Segment Open

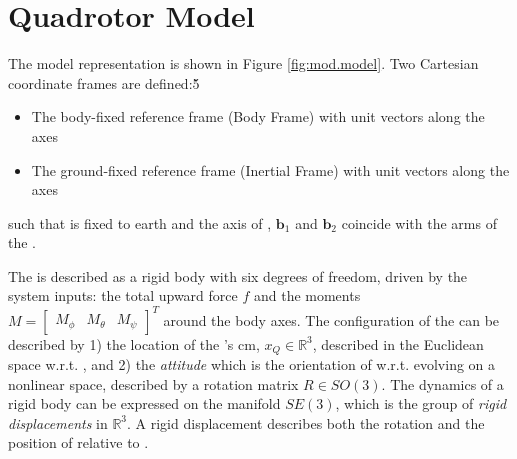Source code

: \section{Quadrotor Model}
The  model representation is shown in Figure \ref{fig:mod.model}. Two Cartesian coordinate frames are defined:\v{5}
\begin{itemize}
	\setlength\itemsep{.2pt}
	\item The body-fixed reference frame  (Body Frame)
	\subitem with unit vectors  along the axes
	\item The ground-fixed reference frame  (Inertial Frame)
	\subitem with unit vectors  along the axes								
\end{itemize}
such that \IF is fixed to earth and the axis of \BF, $ \mathbf{b}_1$ and $\mathbf{b}_2 $ coincide with the arms of the .

The  is described as a rigid body with six degrees of freedom, driven by the system inputs: the total upward force $ f $ and the moments $ M=\begin{bmatrix}	M_\phi&M_\theta&M_\psi	\end{bmatrix}^T $ around the body axes. 
The configuration of the  can be described by 1) the location of the 's \acf{cm}, $x_Q\in \mathbb{R}^3 $, described in the Euclidean space w.r.t. \IF, and 2) the \textit{attitude} which is the orientation of \BF w.r.t. \IF evolving on a nonlinear space, described by a rotation matrix $R\in SO(3) $. The dynamics of a rigid body can be expressed on the manifold $ SE(3) $, which is the group of \textit{rigid displacements} in $ \mathbb{R}^3 $. A rigid displacement describes both the rotation and the position of \BF relative to \IF.

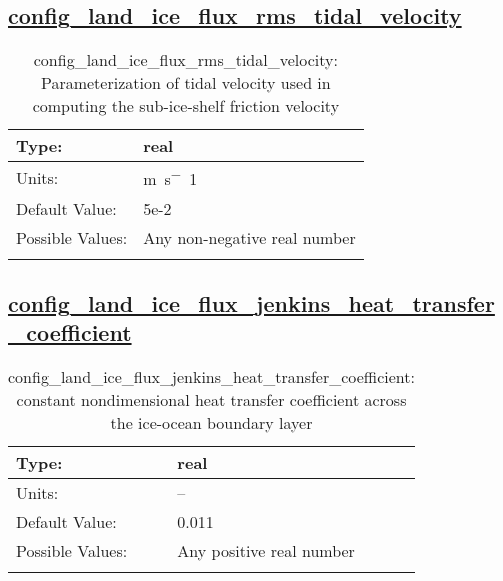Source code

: \subsection[config\_land\_ice\_flux\_rms\_tidal\_velocity]{\hyperref[sec:nm_tab_land_ice_fluxes]{config\_land\_ice\_flux\_rms\_tidal\_velocity}}
\label{subsec:nm_sec_config_land_ice_flux_rms_tidal_velocity}
\begin{center}
\begin{longtable}{| p{2.0in} || p{4.0in} |}
    \hline
    Type: & real \\
    \hline
    Units: & \si{m.s^-1} \\
    \hline
    Default Value: & 5e-2 \\
    \hline
    Possible Values: & Any non-negative real number \\
    \hline
    \caption{config\_land\_ice\_flux\_rms\_tidal\_velocity: Parameterization of tidal velocity used in computing the sub-ice-shelf friction velocity}
\end{longtable}
\end{center}
\subsection[config\_land\_ice\_flux\_jenkins\_heat\_transfer\_coefficient]{\hyperref[sec:nm_tab_land_ice_fluxes]{config\_land\_ice\_flux\_jenkins\_heat\_transfer\_coefficient}}
\label{subsec:nm_sec_config_land_ice_flux_jenkins_heat_transfer_coefficient}
\begin{center}
\begin{longtable}{| p{2.0in} || p{4.0in} |}
    \hline
    Type: & real \\
    \hline
    Units: & -- \\
    \hline
    Default Value: & 0.011 \\
    \hline
    Possible Values: & Any positive real number \\
    \hline
    \caption{config\_land\_ice\_flux\_jenkins\_heat\_transfer\_coefficient: constant nondimensional heat transfer coefficient across the ice-ocean boundary layer}
\end{longtable}
\end{center}

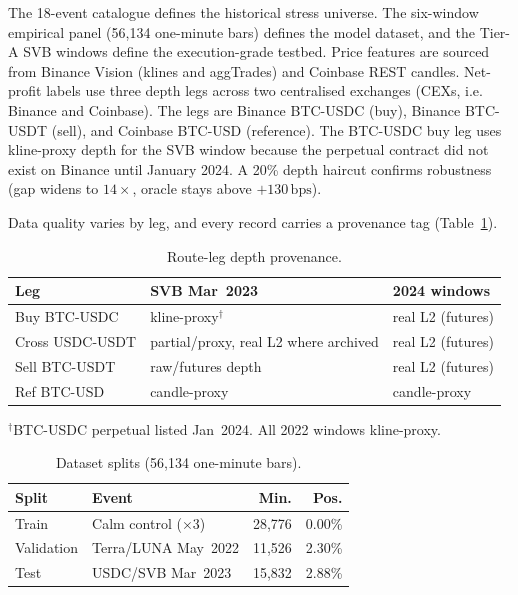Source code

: \documentclass[sigconf,anonymous,natbib=false]{acmart}
\newcommand{\bps}{\,\text{bps}}
\begin{document}
The 18-event catalogue defines the historical stress universe. The
six-window empirical panel (56,134 one-minute bars) defines the model
dataset, and the Tier-A SVB windows define the execution-grade testbed.
Price features are sourced from Binance Vision (klines and aggTrades)
and Coinbase REST candles.
Net-profit labels use three depth legs across two centralised
exchanges (CEXs, i.e. Binance and Coinbase). The legs are Binance BTC-USDC (buy),
Binance BTC-USDT (sell), and Coinbase BTC-USD (reference).
The BTC-USDC buy leg uses kline-proxy depth for the SVB window because
the perpetual contract did not exist on Binance until January 2024.
A 20\% depth haircut confirms robustness (gap widens to $14\times$,
oracle stays above $+130\bps$).

Data quality varies by leg, and every record carries a provenance tag
(Table~\ref{tab:route_provenance}).

\begin{table}[t]
\centering
\caption{Route-leg depth provenance.}
\label{tab:route_provenance}
\setlength{\tabcolsep}{2pt}
{\scriptsize
\begin{tabular}{lp{2.1cm}p{2.1cm}}
\toprule
\textbf{Leg} & \textbf{SVB Mar~2023} & \textbf{2024 windows}\\
\midrule
Buy BTC-USDC    & kline-proxy$^\dagger$  & real L2 (futures)\\
Cross USDC-USDT & partial/proxy, real L2 where archived  & real L2 (futures)\\
Sell BTC-USDT   & raw/futures depth     & real L2 (futures)\\
Ref BTC-USD     & candle-proxy          & candle-proxy\\
\bottomrule
\end{tabular}
}
{\footnotesize $^\dagger$BTC-USDC perpetual listed Jan~2024.
All 2022 windows kline-proxy.}
\end{table}

\begin{table}[t]
\centering
\caption{Dataset splits (56,134 one-minute bars).}
\label{tab:dataset}
\setlength{\tabcolsep}{4pt}
{\small
\begin{tabular}{llrr}
\toprule
\textbf{Split} & \textbf{Event} & \textbf{Min.} & \textbf{Pos.}\\
\midrule
Train      & Calm control ($\times$3) & 28,776 & 0.00\%\\
Validation & Terra/LUNA May~2022      & 11,526 & 2.30\%\\
Test       & USDC/SVB Mar~2023        & 15,832 & 2.88\%\\
\bottomrule
\end{tabular}
}
\end{table}
\end{document}
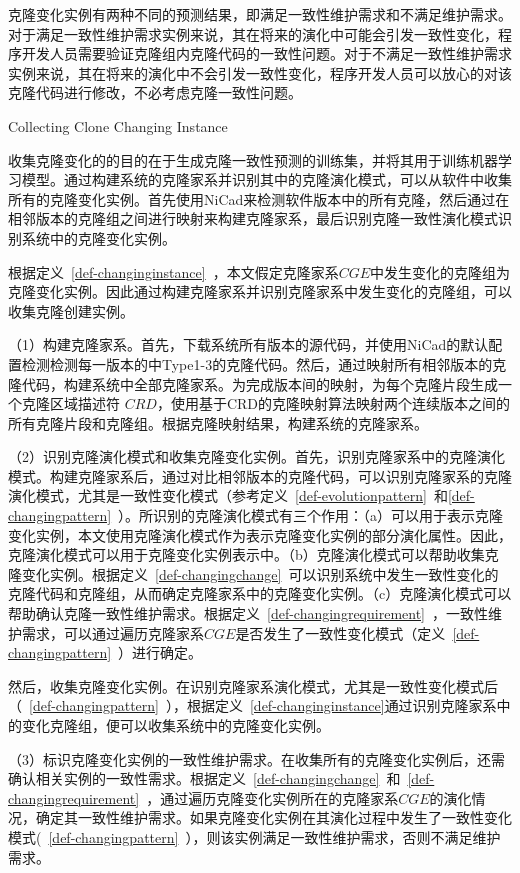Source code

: 克隆变化实例有两种不同的预测结果，即满足一致性维护需求和不满足维护需求。对于满足一致性维护需求实例来说，其在将来的演化中可能会引发一致性变化，程序开发人员需要验证克隆组内克隆代码的一致性问题。对于不满足一致性维护需求实例来说，其在将来的演化中不会引发一致性变化，程序开发人员可以放心的对该克隆代码进行修改，不必考虑克隆一致性问题。


{Collecting Clone Changing Instance}

收集克隆变化的的目的在于生成克隆一致性预测的训练集，并将其用于训练机器学习模型。通过构建系统的克隆家系并识别其中的克隆演化模式，可以从软件中收集所有的克隆变化实例。首先使用NiCad来检测软件版本中的所有克隆，然后通过在相邻版本的克隆组之间进行映射来构建克隆家系，最后识别克隆一致性演化模式识别系统中的克隆变化实例。

根据定义~\ref{def-changinginstance}~，本文假定克隆家系$CGE$中发生变化的克隆组为克隆变化实例。因此通过构建克隆家系并识别克隆家系中发生变化的克隆组，可以收集克隆创建实例。

（1）构建克隆家系。首先，下载系统所有版本的源代码，并使用NiCad的默认配置检测检测每一版本的中Type1-3的克隆代码。然后，通过映射所有相邻版本的克隆代码，构建系统中全部克隆家系。为完成版本间的映射，为每个克隆片段生成一个克隆区域描述符 $CRD$\cite{duala2010clone}，使用基于CRD的克隆映射算法映射两个连续版本之间的所有克隆片段和克隆组\cite{ci2013new}\cite{ci2013newD}。根据克隆映射结果，构建系统的克隆家系。

（2）识别克隆演化模式和收集克隆变化实例。首先，识别克隆家系中的克隆演化模式。构建克隆家系后，通过对比相邻版本的克隆代码，可以识别克隆家系的克隆演化模式，尤其是一致性变化模式（参考定义~\ref{def-evolutionpattern}~和\ref{def-changingpattern}~）。所识别的克隆演化模式有三个作用：（a）可以用于表示克隆变化实例，本文使用克隆演化模式作为表示克隆变化实例的部分演化属性。因此，克隆演化模式可以用于克隆变化实例表示中。（b）克隆演化模式可以帮助收集克隆变化实例。根据定义~\ref{def-changingchange}~可以识别系统中发生一致性变化的克隆代码和克隆组，从而确定克隆家系中的克隆变化实例。（c）克隆演化模式可以帮助确认克隆一致性维护需求。根据定义~\ref{def-changingrequirement}~，一致性维护需求，可以通过遍历克隆家系$CGE$是否发生了一致性变化模式（定义~\ref{def-changingpattern}~）进行确定。

然后，收集克隆变化实例。在识别克隆家系演化模式，尤其是一致性变化模式后（~\ref{def-changingpattern}~），根据定义~\ref{def-changinginstance}通过识别克隆家系中的变化克隆组，便可以收集系统中的克隆变化实例。

（3）标识克隆变化实例的一致性维护需求。在收集所有的克隆变化实例后，还需确认相关实例的一致性需求。根据定义~\ref{def-changingchange}~和~\ref{def-changingrequirement}~，通过遍历克隆变化实例所在的克隆家系$CGE$的演化情况，确定其一致性维护需求。如果克隆变化实例在其演化过程中发生了一致性变化模式(~\ref{def-changingpattern}~），则该实例满足一致性维护需求，否则不满足维护需求。

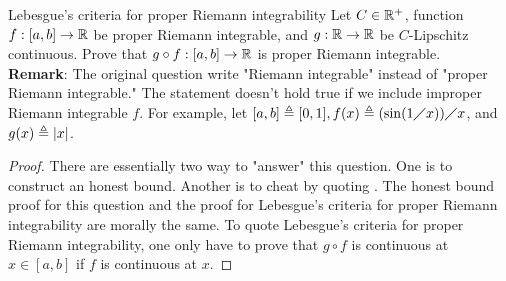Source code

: \documentclass{report}
\begin{document}
\begin{question}{Lebesgue's criteria for proper Riemann integrability}{}
Let $C\in\mathbb{R}^+$, function $f:[a,b]\rightarrow \mathbb{R}$ be proper Riemann integrable, and $g:\mathbb{R}\rightarrow \mathbb{R}$ be $C$-Lipschitz continuous. Prove that $g\circ f:[a,b]\rightarrow \mathbb{R}$ is proper Riemann integrable.\\ 

\textbf{Remark}: The original question write "Riemann integrable" instead of "proper Riemann integrable." The statement doesn't  hold true if we include improper Riemann integrable $f$. For example, let  $[a,b]\triangleq [0,1],f(x)\triangleq (\sin (1\diagup x))\diagup x$, and $g(x)\triangleq \left|x\right|$. 
\end{question}
\begin{proof}
There are essentially two way to "answer" this question. One is to construct an honest bound. Another is to cheat by quoting . The honest bound proof for this question and the proof for Lebesgue's criteria for proper Riemann integrability are morally the same. To quote Lebesgue's criteria for proper Riemann integrability, one only have to prove that $g\circ f$ is continuous at $x\in [a,b]$ if $f$ is continuous at  $x$.  
\end{proof}
\end{document}
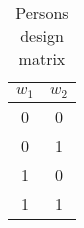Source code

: \begin{table}[htbp]
\caption{\label{tab:W} Persons design matrix}\centering\medskip
\begin{tabular}{cc} \hline \hline
$w_1$  & $w_2$  \\  \hline 
0 & 0 \\  
0 & 1 \\  
1 & 0 \\  
1 & 1 \\  
\hline \hline \end{tabular}
\end{table}
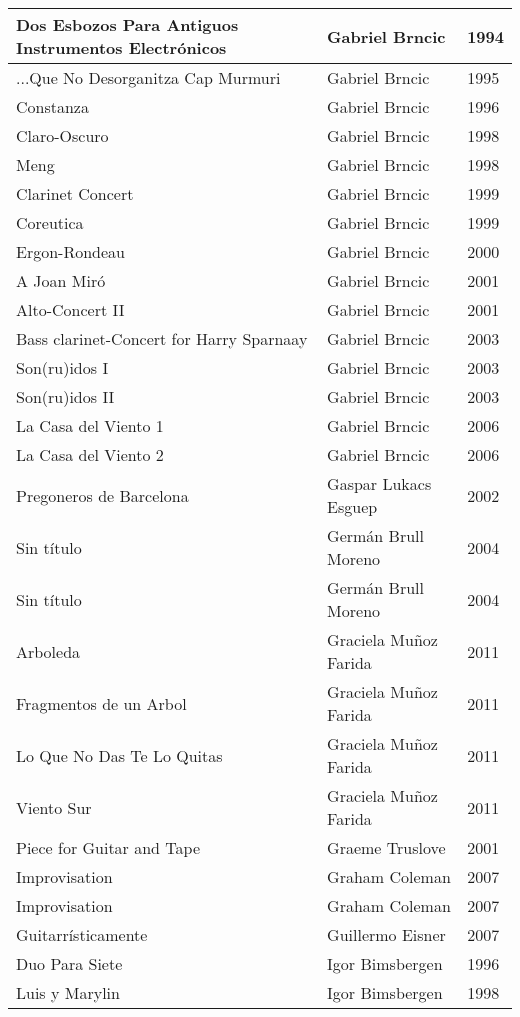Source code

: \begin{center}
\begin{longtable}{| p{} | p{} | p{} |}
Dos Esbozos Para Antiguos Instrumentos Electrónicos & Gabriel Brncic & 1994 \\ \hline 
...Que No Desorganitza Cap Murmuri & Gabriel Brncic & 1995 \\ \hline 
Constanza & Gabriel Brncic & 1996 \\ \hline 
Claro-Oscuro & Gabriel Brncic & 1998 \\ \hline 
Meng & Gabriel Brncic & 1998 \\ \hline 
Clarinet Concert & Gabriel Brncic & 1999 \\ \hline 
Coreutica & Gabriel Brncic & 1999 \\ \hline 
Ergon-Rondeau & Gabriel Brncic & 2000 \\ \hline 
A Joan Miró & Gabriel Brncic & 2001 \\ \hline 
Alto-Concert II & Gabriel Brncic & 2001 \\ \hline 
Bass clarinet-Concert for Harry Sparnaay & Gabriel Brncic & 2003 \\ \hline 
Son(ru)idos I & Gabriel Brncic & 2003 \\ \hline 
Son(ru)idos II & Gabriel Brncic & 2003 \\ \hline 
La Casa del Viento 1 & Gabriel Brncic & 2006 \\ \hline 
La Casa del Viento 2 & Gabriel Brncic & 2006 \\ \hline 
Pregoneros de Barcelona & Gaspar Lukacs Esguep & 2002 \\ \hline 
Sin título & Germán Brull Moreno & 2004 \\ \hline 
Sin título & Germán Brull Moreno & 2004 \\ \hline 
Arboleda & Graciela Muñoz Farida & 2011 \\ \hline 
Fragmentos de un Arbol & Graciela Muñoz Farida & 2011 \\ \hline 
Lo Que No Das Te Lo Quitas & Graciela Muñoz Farida & 2011 \\ \hline 
Viento Sur & Graciela Muñoz Farida & 2011 \\ \hline 
Piece for Guitar and Tape & Graeme Truslove & 2001 \\ \hline 
Improvisation & Graham Coleman & 2007 \\ \hline 
Improvisation & Graham Coleman & 2007 \\ \hline 
Guitarrísticamente & Guillermo Eisner & 2007 \\ \hline 
Duo Para Siete & Igor Bimsbergen & 1996 \\ \hline 
Luis y Marylin & Igor Bimsbergen & 1998 \\ \hline 

\end{longtable}
\end{center}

Segment Closed

:: Instructions for the task ::
In the listing above, the line with "Son(ru)idos II &" starts the part to copy. Copy it through the last line exactly, with nothing else.

:: Answer to this exercise ::
Son(ru)idos II & Gabriel Brncic & 2003 \\ \hline 
La Casa del Viento 1 & Gabriel Brncic & 2006 \\ \hline 
La Casa del Viento 2 & Gabriel Brncic & 2006 \\ \hline 
Pregoneros de Barcelona & Gaspar Lukacs Esguep & 2002 \\ \hline 
Sin título & Germán Brull Moreno & 2004 \\ \hline 
Sin título & Germán Brull Moreno & 2004 \\ \hline 
Arboleda & Graciela Muñoz Farida & 2011 \\ \hline 
Fragmentos de un Arbol & Graciela Muñoz Farida & 2011 \\ \hline 
Lo Que No Das Te Lo Quitas & Graciela Muñoz Farida & 2011 \\ \hline 
Viento Sur & Graciela Muñoz Farida & 2011 \\ \hline 
Piece for Guitar and Tape & Graeme Truslove & 2001 \\ \hline 
Improvisation & Graham Coleman & 2007 \\ \hline 
Improvisation & Graham Coleman & 2007 \\ \hline 
Guitarrísticamente & Guillermo Eisner & 2007 \\ \hline 
Duo Para Siete & Igor Bimsbergen & 1996 \\ \hline 
Luis y Marylin & Igor Bimsbergen & 1998 \\ \hline 

\end{longtable}
\end{center}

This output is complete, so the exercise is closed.